«Shakespeare, en tombant sur moi à l’improviste, me foudroya»

William Shakespeare : sa première fois à l’Odéon

Dès la Restauration (1814-1830), une vague d’anglomanie secoue l’intelligentsia et la haute société française qui se passionnent pour la littérature de Byron, la peinture de Constable et même le style vestimentaire à l’anglaise, à l’origine du dandy.

C’est la venue d’une troupe anglaise au Théâtre de la Porte-Saint-Martin en 1822 qui déclenchera un vaste mouvement de découverte de Shakespeare, mouvement largement amplifié lorsqu’en septembre 1827 le Tout-Paris des arts et des lettres assiste à plusieurs représentations de pièces de Shakespeare jouées par la troupe londonienne de Charles Kemble, sur la scène de l’Odéon – alors Second Théâtre Français.
Hector Berlioz est dans la salle, il témoigne de son éblouissement :

Harriet Smithson dans le rôle d’Ophélie

Harriet Smithson dans le rôle d’Ophélie

«Un théâtre anglais vint donner à Paris des représentations des drames de Shakespeare alors complètement inconnus au public français.

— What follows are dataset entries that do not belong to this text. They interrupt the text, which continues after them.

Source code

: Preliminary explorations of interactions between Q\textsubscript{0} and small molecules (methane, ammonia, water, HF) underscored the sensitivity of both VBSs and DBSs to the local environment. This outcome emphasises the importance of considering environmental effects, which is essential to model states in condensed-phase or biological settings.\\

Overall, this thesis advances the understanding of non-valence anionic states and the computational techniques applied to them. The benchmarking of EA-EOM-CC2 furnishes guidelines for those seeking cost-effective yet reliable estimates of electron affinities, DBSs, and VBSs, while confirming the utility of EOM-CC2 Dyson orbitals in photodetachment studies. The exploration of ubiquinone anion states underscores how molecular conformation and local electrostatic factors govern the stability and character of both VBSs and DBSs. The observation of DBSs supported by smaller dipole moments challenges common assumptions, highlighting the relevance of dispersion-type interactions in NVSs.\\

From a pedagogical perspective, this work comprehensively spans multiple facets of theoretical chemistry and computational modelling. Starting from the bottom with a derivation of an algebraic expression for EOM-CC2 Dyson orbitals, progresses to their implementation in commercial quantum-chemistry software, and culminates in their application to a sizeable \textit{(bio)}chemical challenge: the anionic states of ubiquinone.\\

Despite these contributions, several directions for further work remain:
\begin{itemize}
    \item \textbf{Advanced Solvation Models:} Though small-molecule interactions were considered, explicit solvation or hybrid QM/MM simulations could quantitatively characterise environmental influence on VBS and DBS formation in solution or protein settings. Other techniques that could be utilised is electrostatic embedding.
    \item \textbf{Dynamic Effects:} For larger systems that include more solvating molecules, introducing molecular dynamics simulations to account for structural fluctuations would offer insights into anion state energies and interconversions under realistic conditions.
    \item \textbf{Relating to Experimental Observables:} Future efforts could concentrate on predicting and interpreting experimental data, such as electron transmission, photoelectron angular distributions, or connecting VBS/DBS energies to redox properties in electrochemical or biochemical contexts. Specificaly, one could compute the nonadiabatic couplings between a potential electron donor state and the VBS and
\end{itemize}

J’assistai à la première représentation d’Hamlet à l’Odéon le 11 Septembre 1827. Je vis dans le rôle d’Ophelia Henriette Smithson qui, cinq ans après, est devenue ma femme. L’effet de son prodigieux talent, ou plutôt de son génie dramatique, sur mon imagination et sur mon cœur, n’est comparable qu’au bouleversement que me fit subir le poète dont elle était la digne interprète […] Shakespeare, en tombant sur moi à l’improviste, me foudroya. Son éclair, en m’ouvrant le ciel de l’art avec un fracas sublime, m’en illumina les plus lointaines profondeurs. Je reconnus la vraie grandeur, la vraie beauté, la vraie vérité dramatiques.»
Hector Berlioz, Mémoires, chap. XLV, Paris, Calmann-Lévy, 1870 (publication posthume).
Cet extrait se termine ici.